DIRECTIONS FOR THIS TASK
Search the records for "Buat" and copy each line that holds it.

===== DATASET CONTENT =====

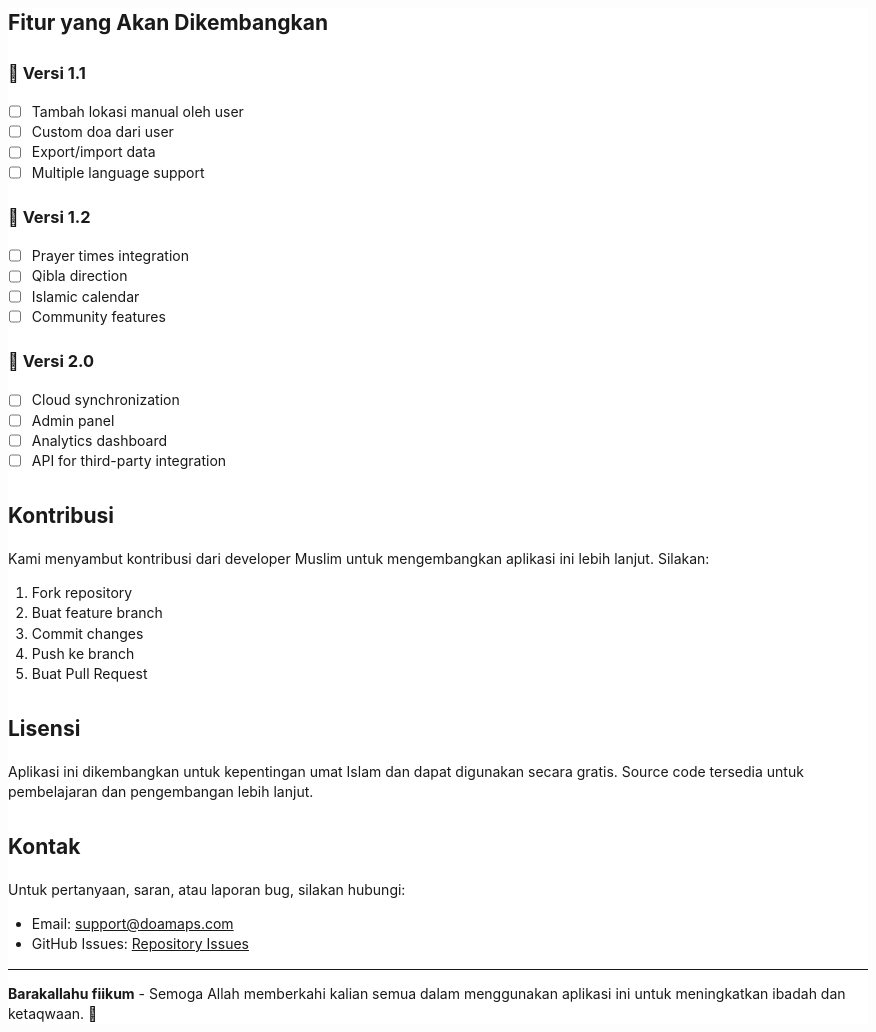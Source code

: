 ## Fitur yang Akan Dikembangkan

### 🔄 **Versi 1.1**
- [ ] Tambah lokasi manual oleh user
- [ ] Custom doa dari user
- [ ] Export/import data
- [ ] Multiple language support

### 🔄 **Versi 1.2**
- [ ] Prayer times integration
- [ ] Qibla direction
- [ ] Islamic calendar
- [ ] Community features

### 🔄 **Versi 2.0**
- [ ] Cloud synchronization
- [ ] Admin panel
- [ ] Analytics dashboard
- [ ] API for third-party integration

## Kontribusi

Kami menyambut kontribusi dari developer Muslim untuk mengembangkan aplikasi ini lebih lanjut. Silakan:

1. Fork repository
2. Buat feature branch
3. Commit changes
4. Push ke branch
5. Buat Pull Request

## Lisensi

Aplikasi ini dikembangkan untuk kepentingan umat Islam dan dapat digunakan secara gratis. Source code tersedia untuk pembelajaran dan pengembangan lebih lanjut.

## Kontak

Untuk pertanyaan, saran, atau laporan bug, silakan hubungi:
- Email: support@doamaps.com
- GitHub Issues: [Repository Issues](https://github.com/doamaps/issues)

---

**Barakallahu fiikum** - Semoga Allah memberkahi kalian semua dalam menggunakan aplikasi ini untuk meningkatkan ibadah dan ketaqwaan. 🤲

=====

WRITTEN REPLY
2. Buat feature branch
5. Buat Pull Request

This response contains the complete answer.